◆ INSTRUCTIONS FOR THE TASK:
Transcribe each entry exactly; skip the images.
━━━━━━━━━━━━━━━━
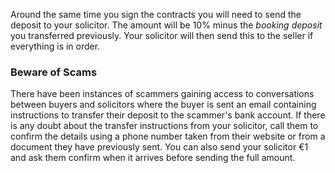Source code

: Around the same time you sign the contracts you will need to send the deposit to your solicitor.
 The amount will be 10% minus the *booking deposit* you transferred previously.
 Your solicitor will then send this to the seller if everything is in order. 
 

### Beware of Scams
There have been instances of scammers gaining access to conversations between buyers and solicitors where the buyer is sent an email containing instructions to transfer their deposit to the scammer's bank account. If there is any doubt about the transfer instructions from your solicitor, call them to confirm the details using a phone number taken from their website or from a document they have previously sent. You can also send your solicitor €1 and ask them confirm when it arrives before sending the full amount. 
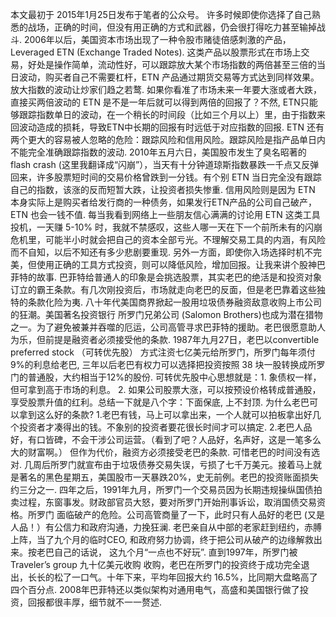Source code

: 本文最初于 2015年1月25日发布于笔者的公众号。
许多时候即使你选择了自己熟悉的战场，正确的时间，但没有用正确的方式和武器，仍会很打得吃力甚至输掉战斗.
2006年以后，美国资本市场出现了一种令股市赌徒倍感刺激的产品， Leveraged ETN (Exchange Traded Notes). 这类产品以股票形式在市场上交易，好处是操作简单，流动性好，可以跟踪放大某个市场指数的两倍甚至三倍的当日波动，购买者自己不需要杠杆，ETN 产品通过期货交易等方式达到同样效果。 放大指数的波动让炒家们趋之若鹜.
如果你看准了市场未来一年要大涨或者大跌，直接买两倍波动的 ETN 是不是一年后就可以得到两倍的回报了？不然, ETN只能够跟踪指数单日的波动，在一个稍长的时间段（比如三个月以上）里，由于指数来回波动造成的损耗，导致ETN中长期的回报有时远低于对应指数的回报.
ETN 还有两个更大的容易被人忽略的危险：跟踪风险和信用风险。跟踪风险是指产品单日内不能完全准确跟踪指数的波动.
2010年五月六日，美国股市发生了臭名昭著的 flash crash (这里我翻译成“闪崩”），当天有十分钟道琼斯指数暴跌一千点又反弹回来，许多股票短时间的交易价格曾跌到一分钱。有个别 ETN 当日完全没有跟踪自己的指数，该涨的反而短暂大跌，让投资者损失惨重.
信用风险则是因为 ETN 本身实际上是购买者给发行商的一种债务，如果发行ETN产品的公司自己破产，ETN 也会一钱不值.
每当我看到网络上一些朋友信心满满的讨论用 ETN 这类工具投机，一天赚 5-10% 时，我就不禁感叹，这些人哪一天在下一个前所未有的闪崩危机里，可能半小时就会把自己的资本全部亏光。不理解交易工具的内涵，有风险而不自知，以后不知还有多少悲剧要重现.
另外一方面，即使你入场选择时机不完美，但使用正确的工具方式投资，则可以降低风险，增加回报。让我来讲个股神巴菲特的故事.
巴菲特给普通人的印象是会挑选股票，其实老巴的绝活是和投资对象订立的霸王条款。有几次刚投资后，市场就走向老巴的反面，但是老巴靠着这些独特的条款化险为夷.
八十年代美国商界掀起一股用垃圾债券融资敌意收购上市公司的狂潮。美国著名投资银行 所罗门兄弟公司 (Salomon Brothers)也成为潜在猎物之一。为了避免被兼并吞噬的厄运，公司高管寻求巴菲特的援助。老巴很愿意助人为乐，但前提是融资者必须接受他的条款.
1987年九月27日，老巴以convertible preferred stock （可转优先股） 方式注资七亿美元给所罗门，所罗门每年须付9%的利息给老巴, 三年以后老巴有权力可以选择把投资按照 38 块一股转换成所罗门的普通股，大约相当于12%的股份.
可转优先股中心思想就是：1. 象债权一样，但可拿到高于市场的利息。 2. 如果公司股票大涨，可以按预设价格转成普通股，享受股票升值的红利。总结一下就是八个字：下面保底, 上不封顶.
为什么老巴可以拿到这么好的条款?
1.老巴有钱，马上可以拿出来，一个人就可以拍板拿出好几个投资者才凑得出的钱。不象别的投资者要花很长时间才可以搞定.
2.老巴人品好，有口皆碑，不会干涉公司运营。（看到了吧？人品好，名声好，这是一笔多么大的财富啊。） 但作为代价，融资方必须接受老巴的条款.
可惜老巴的时间没有选对.
几周后所罗门就宣布由于垃圾债券交易失误，亏损了七千万美元。接着马上就是著名的黑色星期五，美国股市一天暴跌20%，史无前例。老巴的投资账面损失约三分之一.
四年之后，1991年九月，所罗门一个交易员因为长期违规操纵国债拍卖过程，东窗事发。财政部官员大怒，要对所罗门开始刑事诉讼，取消国债交易资格。所罗门 面临破产的危险。公司高管商量了一下，此时只有人品好的老巴 (又是人品！）有公信力和政府沟通，力挽狂澜.
老巴亲自从中部的老家赶到纽约，赤膊上阵，当了九个月的临时CEO, 和政府努力协调，终于把公司从破产的边缘解救出来。按老巴自己的话说， 这九个月“一点也不好玩”.
直到1997年，所罗门被Traveler’s group 九十亿美元收购 收购，老巴在所罗门的投资终于成功完全退出，长长的松了一口气。十年下来，平均年回报大约 16.5%，比同期大盘略高了四个百分点.
2008年巴菲特还以类似架构对通用电气，高盛和美国银行做了投资，回报都很丰厚，细节就不一一赘述.
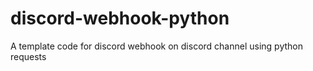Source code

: # discord-webhook-python
A template code for discord webhook on discord channel using python requests
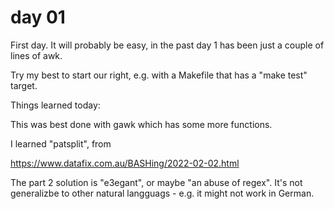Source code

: # day 01

First day. It will probably be easy, in the past day
1 has been just a couple of lines of awk.

Try my best to start our right, e.g. with a Makefile
that has a "make test" target.

Things learned today:

This was best done with gawk which has some more functions.

I learned "patsplit", from 

https://www.datafix.com.au/BASHing/2022-02-02.html

The part 2 solution is "e3egant", or maybe "an abuse
of regex". It's not generalizbe to other natural
langguags - e.g. it might not work in German.
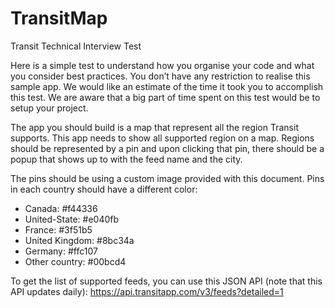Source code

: # TransitMap

Transit Technical Interview Test 

Here is a simple test to understand how you organise your code and what you consider best
practices. You don’t have any restriction to realise this sample app. We would like an estimate
of the time it took you to accomplish this test. We are aware that a big part of time spent on this
test would be to setup your project.

The app you should build is a map that represent all the region Transit supports. This app needs
to show all supported region on a map. Regions should be represented by a pin and upon
clicking that pin, there should be a popup that shows up to with the feed name and the city.

The pins should be using a custom image provided with this document. Pins in each country
should have a different color:
- Canada: #f44336
- United-State: #e040fb
- France: #3f51b5
- United Kingdom: #8bc34a
- Germany: #ffc107
- Other country: #00bcd4

To get the list of supported feeds, you can use this JSON API (note that this API updates daily):
https://api.transitapp.com/v3/feeds?detailed=1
━━━━━━━━━━━━━━━━
◆ COMPLETED EXERCISE:
Source code

: Around the same time you sign the contracts you will need to send the deposit to your solicitor.
 The amount will be 10% minus the *booking deposit* you transferred previously.
 Your solicitor will then send this to the seller if everything is in order. 
 

### Beware of Scams
There have been instances of scammers gaining access to conversations between buyers and solicitors where the buyer is sent an email containing instructions to transfer their deposit to the scammer's bank account. If there is any doubt about the transfer instructions from your solicitor, call them to confirm the details using a phone number taken from their website or from a document they have previously sent. You can also send your solicitor €1 and ask them confirm when it arrives before sending the full amount. 
Source code

: 本文最初于 2015年1月25日发布于笔者的公众号。
许多时候即使你选择了自己熟悉的战场，正确的时间，但没有用正确的方式和武器，仍会很打得吃力甚至输掉战斗.
2006年以后，美国资本市场出现了一种令股市赌徒倍感刺激的产品， Leveraged ETN (Exchange Traded Notes). 这类产品以股票形式在市场上交易，好处是操作简单，流动性好，可以跟踪放大某个市场指数的两倍甚至三倍的当日波动，购买者自己不需要杠杆，ETN 产品通过期货交易等方式达到同样效果。 放大指数的波动让炒家们趋之若鹜.
如果你看准了市场未来一年要大涨或者大跌，直接买两倍波动的 ETN 是不是一年后就可以得到两倍的回报了？不然, ETN只能够跟踪指数单日的波动，在一个稍长的时间段（比如三个月以上）里，由于指数来回波动造成的损耗，导致ETN中长期的回报有时远低于对应指数的回报.
ETN 还有两个更大的容易被人忽略的危险：跟踪风险和信用风险。跟踪风险是指产品单日内不能完全准确跟踪指数的波动.
2010年五月六日，美国股市发生了臭名昭著的 flash crash (这里我翻译成“闪崩”），当天有十分钟道琼斯指数暴跌一千点又反弹回来，许多股票短时间的交易价格曾跌到一分钱。有个别 ETN 当日完全没有跟踪自己的指数，该涨的反而短暂大跌，让投资者损失惨重.
信用风险则是因为 ETN 本身实际上是购买者给发行商的一种债务，如果发行ETN产品的公司自己破产，ETN 也会一钱不值.
每当我看到网络上一些朋友信心满满的讨论用 ETN 这类工具投机，一天赚 5-10% 时，我就不禁感叹，这些人哪一天在下一个前所未有的闪崩危机里，可能半小时就会把自己的资本全部亏光。不理解交易工具的内涵，有风险而不自知，以后不知还有多少悲剧要重现.
另外一方面，即使你入场选择时机不完美，但使用正确的工具方式投资，则可以降低风险，增加回报。让我来讲个股神巴菲特的故事.
巴菲特给普通人的印象是会挑选股票，其实老巴的绝活是和投资对象订立的霸王条款。有几次刚投资后，市场就走向老巴的反面，但是老巴靠着这些独特的条款化险为夷.
八十年代美国商界掀起一股用垃圾债券融资敌意收购上市公司的狂潮。美国著名投资银行 所罗门兄弟公司 (Salomon Brothers)也成为潜在猎物之一。为了避免被兼并吞噬的厄运，公司高管寻求巴菲特的援助。老巴很愿意助人为乐，但前提是融资者必须接受他的条款.
1987年九月27日，老巴以convertible preferred stock （可转优先股） 方式注资七亿美元给所罗门，所罗门每年须付9%的利息给老巴, 三年以后老巴有权力可以选择把投资按照 38 块一股转换成所罗门的普通股，大约相当于12%的股份.
可转优先股中心思想就是：1. 象债权一样，但可拿到高于市场的利息。 2. 如果公司股票大涨，可以按预设价格转成普通股，享受股票升值的红利。总结一下就是八个字：下面保底, 上不封顶.
为什么老巴可以拿到这么好的条款?
1.老巴有钱，马上可以拿出来，一个人就可以拍板拿出好几个投资者才凑得出的钱。不象别的投资者要花很长时间才可以搞定.
2.老巴人品好，有口皆碑，不会干涉公司运营。（看到了吧？人品好，名声好，这是一笔多么大的财富啊。） 但作为代价，融资方必须接受老巴的条款.
可惜老巴的时间没有选对.
几周后所罗门就宣布由于垃圾债券交易失误，亏损了七千万美元。接着马上就是著名的黑色星期五，美国股市一天暴跌20%，史无前例。老巴的投资账面损失约三分之一.
四年之后，1991年九月，所罗门一个交易员因为长期违规操纵国债拍卖过程，东窗事发。财政部官员大怒，要对所罗门开始刑事诉讼，取消国债交易资格。所罗门 面临破产的危险。公司高管商量了一下，此时只有人品好的老巴 (又是人品！）有公信力和政府沟通，力挽狂澜.
老巴亲自从中部的老家赶到纽约，赤膊上阵，当了九个月的临时CEO, 和政府努力协调，终于把公司从破产的边缘解救出来。按老巴自己的话说， 这九个月“一点也不好玩”.
直到1997年，所罗门被Traveler’s group 九十亿美元收购 收购，老巴在所罗门的投资终于成功完全退出，长长的松了一口气。十年下来，平均年回报大约 16.5%，比同期大盘略高了四个百分点.
2008年巴菲特还以类似架构对通用电气，高盛和美国银行做了投资，回报都很丰厚，细节就不一一赘述.
Source code

: # discord-webhook-python
A template code for discord webhook on discord channel using python requests
Source code

: # day 01

First day. It will probably be easy, in the past day
1 has been just a couple of lines of awk.

Try my best to start our right, e.g. with a Makefile
that has a "make test" target.

Things learned today:

This was best done with gawk which has some more functions.

I learned "patsplit", from 

https://www.datafix.com.au/BASHing/2022-02-02.html

The part 2 solution is "e3egant", or maybe "an abuse
of regex". It's not generalizbe to other natural
langguags - e.g. it might not work in German.
Source code

: # TransitMap

Transit Technical Interview Test 

Here is a simple test to understand how you organise your code and what you consider best
practices. You don’t have any restriction to realise this sample app. We would like an estimate
of the time it took you to accomplish this test. We are aware that a big part of time spent on this
test would be to setup your project.

The app you should build is a map that represent all the region Transit supports. This app needs
to show all supported region on a map. Regions should be represented by a pin and upon
clicking that pin, there should be a popup that shows up to with the feed name and the city.

The pins should be using a custom image provided with this document. Pins in each country
should have a different color:
- Canada: #f44336
- United-State: #e040fb
- France: #3f51b5
- United Kingdom: #8bc34a
- Germany: #ffc107
- Other country: #00bcd4

To get the list of supported feeds, you can use this JSON API (note that this API updates daily):
https://api.transitapp.com/v3/feeds?detailed=1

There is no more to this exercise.